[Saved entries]
┌────────

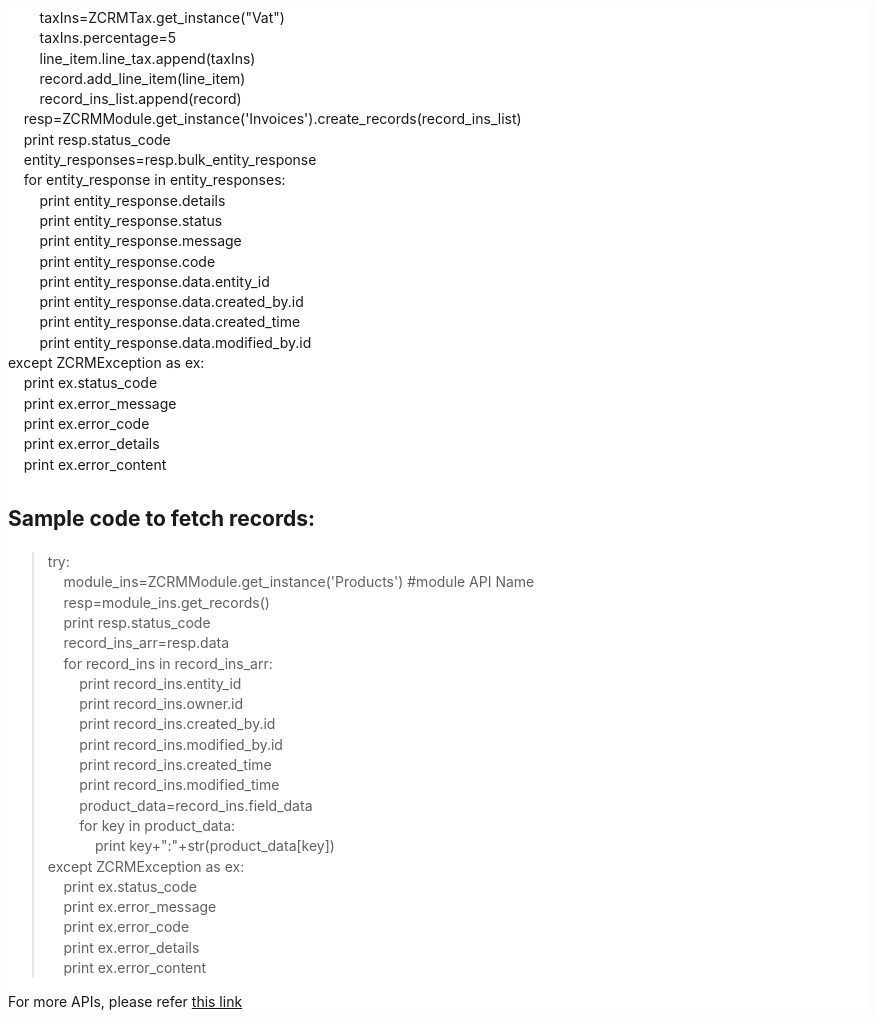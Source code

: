 &nbsp;&nbsp;&nbsp;&nbsp;&nbsp;&nbsp;&nbsp;&nbsp;taxIns=ZCRMTax.get_instance("Vat")  <br>
&nbsp;&nbsp;&nbsp;&nbsp;&nbsp;&nbsp;&nbsp;&nbsp;taxIns.percentage=5  <br>
&nbsp;&nbsp;&nbsp;&nbsp;&nbsp;&nbsp;&nbsp;&nbsp;line_item.line_tax.append(taxIns) <br>
&nbsp;&nbsp;&nbsp;&nbsp;&nbsp;&nbsp;&nbsp;&nbsp;record.add_line_item(line_item)  <br>
&nbsp;&nbsp;&nbsp;&nbsp;&nbsp;&nbsp;&nbsp;&nbsp;record_ins_list.append(record)  <br>
&nbsp;&nbsp;&nbsp;&nbsp;resp=ZCRMModule.get_instance('Invoices').create_records(record_ins_list) <br>
&nbsp;&nbsp;&nbsp;&nbsp;print resp.status_code  <br>
&nbsp;&nbsp;&nbsp;&nbsp;entity_responses=resp.bulk_entity_response  <br>
&nbsp;&nbsp;&nbsp;&nbsp;for entity_response in entity_responses: <br>
&nbsp;&nbsp;&nbsp;&nbsp;&nbsp;&nbsp;&nbsp;&nbsp;print entity_response.details  <br>
&nbsp;&nbsp;&nbsp;&nbsp;&nbsp;&nbsp;&nbsp;&nbsp;print entity_response.status  <br>
&nbsp;&nbsp;&nbsp;&nbsp;&nbsp;&nbsp;&nbsp;&nbsp;print entity_response.message  <br>
&nbsp;&nbsp;&nbsp;&nbsp;&nbsp;&nbsp;&nbsp;&nbsp;print entity_response.code  <br>
&nbsp;&nbsp;&nbsp;&nbsp;&nbsp;&nbsp;&nbsp;&nbsp;print entity_response.data.entity_id  <br>
&nbsp;&nbsp;&nbsp;&nbsp;&nbsp;&nbsp;&nbsp;&nbsp;print entity_response.data.created_by.id  <br>
&nbsp;&nbsp;&nbsp;&nbsp;&nbsp;&nbsp;&nbsp;&nbsp;print entity_response.data.created_time  <br>
&nbsp;&nbsp;&nbsp;&nbsp;&nbsp;&nbsp;&nbsp;&nbsp;print entity_response.data.modified_by.id  <br>
except ZCRMException as ex:  <br>
&nbsp;&nbsp;&nbsp;&nbsp;print ex.status_code  <br>
&nbsp;&nbsp;&nbsp;&nbsp;print ex.error_message  <br>
&nbsp;&nbsp;&nbsp;&nbsp;print ex.error_code  <br>
&nbsp;&nbsp;&nbsp;&nbsp;print ex.error_details  <br>
&nbsp;&nbsp;&nbsp;&nbsp;print ex.error_content  <br>

Sample code to fetch records:
-----------------------------

>try:  <br>
&nbsp;&nbsp;&nbsp;&nbsp;module_ins=ZCRMModule.get_instance('Products') #module API Name  <br>
&nbsp;&nbsp;&nbsp;&nbsp;resp=module_ins.get_records()  <br>
&nbsp;&nbsp;&nbsp;&nbsp;print resp.status_code  <br>
&nbsp;&nbsp;&nbsp;&nbsp;record_ins_arr=resp.data  <br>
&nbsp;&nbsp;&nbsp;&nbsp;for record_ins in record_ins_arr: <br> 
&nbsp;&nbsp;&nbsp;&nbsp;&nbsp;&nbsp;&nbsp;&nbsp;print record_ins.entity_id  <br> 
&nbsp;&nbsp;&nbsp;&nbsp;&nbsp;&nbsp;&nbsp;&nbsp;print record_ins.owner.id  <br>
&nbsp;&nbsp;&nbsp;&nbsp;&nbsp;&nbsp;&nbsp;&nbsp;print record_ins.created_by.id <br>
&nbsp;&nbsp;&nbsp;&nbsp;&nbsp;&nbsp;&nbsp;&nbsp;print record_ins.modified_by.id  <br>
&nbsp;&nbsp;&nbsp;&nbsp;&nbsp;&nbsp;&nbsp;&nbsp;print record_ins.created_time <br> 
&nbsp;&nbsp;&nbsp;&nbsp;&nbsp;&nbsp;&nbsp;&nbsp;print record_ins.modified_time  <br>
&nbsp;&nbsp;&nbsp;&nbsp;&nbsp;&nbsp;&nbsp;&nbsp;product_data=record_ins.field_data  <br>
&nbsp;&nbsp;&nbsp;&nbsp;&nbsp;&nbsp;&nbsp;&nbsp;for key in product_data:  <br>
&nbsp;&nbsp;&nbsp;&nbsp;&nbsp;&nbsp;&nbsp;&nbsp;&nbsp;&nbsp;&nbsp;&nbsp;print key+":"+str(product_data[key]) <br>
except ZCRMException as ex:  <br>
&nbsp;&nbsp;&nbsp;&nbsp;print ex.status_code  <br>
&nbsp;&nbsp;&nbsp;&nbsp;print ex.error_message  <br>
&nbsp;&nbsp;&nbsp;&nbsp;print ex.error_code  <br>
&nbsp;&nbsp;&nbsp;&nbsp;print ex.error_details  <br>
&nbsp;&nbsp;&nbsp;&nbsp;print ex.error_content  <br>

For more APIs, please refer [this link](https://www.zoho.com/crm/developer/docs/)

└────────

- _WORK ITEM_
Please retype the records above exactly, leaving every image out.

- _ANSWER FOR THIS EXERCISE_
Source code

: &nbsp;&nbsp;&nbsp;&nbsp;&nbsp;&nbsp;&nbsp;&nbsp;taxIns=ZCRMTax.get_instance("Vat")  <br>
&nbsp;&nbsp;&nbsp;&nbsp;&nbsp;&nbsp;&nbsp;&nbsp;taxIns.percentage=5  <br>
&nbsp;&nbsp;&nbsp;&nbsp;&nbsp;&nbsp;&nbsp;&nbsp;line_item.line_tax.append(taxIns) <br>
&nbsp;&nbsp;&nbsp;&nbsp;&nbsp;&nbsp;&nbsp;&nbsp;record.add_line_item(line_item)  <br>
&nbsp;&nbsp;&nbsp;&nbsp;&nbsp;&nbsp;&nbsp;&nbsp;record_ins_list.append(record)  <br>
&nbsp;&nbsp;&nbsp;&nbsp;resp=ZCRMModule.get_instance('Invoices').create_records(record_ins_list) <br>
&nbsp;&nbsp;&nbsp;&nbsp;print resp.status_code  <br>
&nbsp;&nbsp;&nbsp;&nbsp;entity_responses=resp.bulk_entity_response  <br>
&nbsp;&nbsp;&nbsp;&nbsp;for entity_response in entity_responses: <br>
&nbsp;&nbsp;&nbsp;&nbsp;&nbsp;&nbsp;&nbsp;&nbsp;print entity_response.details  <br>
&nbsp;&nbsp;&nbsp;&nbsp;&nbsp;&nbsp;&nbsp;&nbsp;print entity_response.status  <br>
&nbsp;&nbsp;&nbsp;&nbsp;&nbsp;&nbsp;&nbsp;&nbsp;print entity_response.message  <br>
&nbsp;&nbsp;&nbsp;&nbsp;&nbsp;&nbsp;&nbsp;&nbsp;print entity_response.code  <br>
&nbsp;&nbsp;&nbsp;&nbsp;&nbsp;&nbsp;&nbsp;&nbsp;print entity_response.data.entity_id  <br>
&nbsp;&nbsp;&nbsp;&nbsp;&nbsp;&nbsp;&nbsp;&nbsp;print entity_response.data.created_by.id  <br>
&nbsp;&nbsp;&nbsp;&nbsp;&nbsp;&nbsp;&nbsp;&nbsp;print entity_response.data.created_time  <br>
&nbsp;&nbsp;&nbsp;&nbsp;&nbsp;&nbsp;&nbsp;&nbsp;print entity_response.data.modified_by.id  <br>
except ZCRMException as ex:  <br>
&nbsp;&nbsp;&nbsp;&nbsp;print ex.status_code  <br>
&nbsp;&nbsp;&nbsp;&nbsp;print ex.error_message  <br>
&nbsp;&nbsp;&nbsp;&nbsp;print ex.error_code  <br>
&nbsp;&nbsp;&nbsp;&nbsp;print ex.error_details  <br>
&nbsp;&nbsp;&nbsp;&nbsp;print ex.error_content  <br>

Sample code to fetch records:
-----------------------------

>try:  <br>
&nbsp;&nbsp;&nbsp;&nbsp;module_ins=ZCRMModule.get_instance('Products') #module API Name  <br>
&nbsp;&nbsp;&nbsp;&nbsp;resp=module_ins.get_records()  <br>
&nbsp;&nbsp;&nbsp;&nbsp;print resp.status_code  <br>
&nbsp;&nbsp;&nbsp;&nbsp;record_ins_arr=resp.data  <br>
&nbsp;&nbsp;&nbsp;&nbsp;for record_ins in record_ins_arr: <br> 
&nbsp;&nbsp;&nbsp;&nbsp;&nbsp;&nbsp;&nbsp;&nbsp;print record_ins.entity_id  <br> 
&nbsp;&nbsp;&nbsp;&nbsp;&nbsp;&nbsp;&nbsp;&nbsp;print record_ins.owner.id  <br>
&nbsp;&nbsp;&nbsp;&nbsp;&nbsp;&nbsp;&nbsp;&nbsp;print record_ins.created_by.id <br>
&nbsp;&nbsp;&nbsp;&nbsp;&nbsp;&nbsp;&nbsp;&nbsp;print record_ins.modified_by.id  <br>
&nbsp;&nbsp;&nbsp;&nbsp;&nbsp;&nbsp;&nbsp;&nbsp;print record_ins.created_time <br> 
&nbsp;&nbsp;&nbsp;&nbsp;&nbsp;&nbsp;&nbsp;&nbsp;print record_ins.modified_time  <br>
&nbsp;&nbsp;&nbsp;&nbsp;&nbsp;&nbsp;&nbsp;&nbsp;product_data=record_ins.field_data  <br>
&nbsp;&nbsp;&nbsp;&nbsp;&nbsp;&nbsp;&nbsp;&nbsp;for key in product_data:  <br>
&nbsp;&nbsp;&nbsp;&nbsp;&nbsp;&nbsp;&nbsp;&nbsp;&nbsp;&nbsp;&nbsp;&nbsp;print key+":"+str(product_data[key]) <br>
except ZCRMException as ex:  <br>
&nbsp;&nbsp;&nbsp;&nbsp;print ex.status_code  <br>
&nbsp;&nbsp;&nbsp;&nbsp;print ex.error_message  <br>
&nbsp;&nbsp;&nbsp;&nbsp;print ex.error_code  <br>
&nbsp;&nbsp;&nbsp;&nbsp;print ex.error_details  <br>
&nbsp;&nbsp;&nbsp;&nbsp;print ex.error_content  <br>

For more APIs, please refer [this link](https://www.zoho.com/crm/developer/docs/)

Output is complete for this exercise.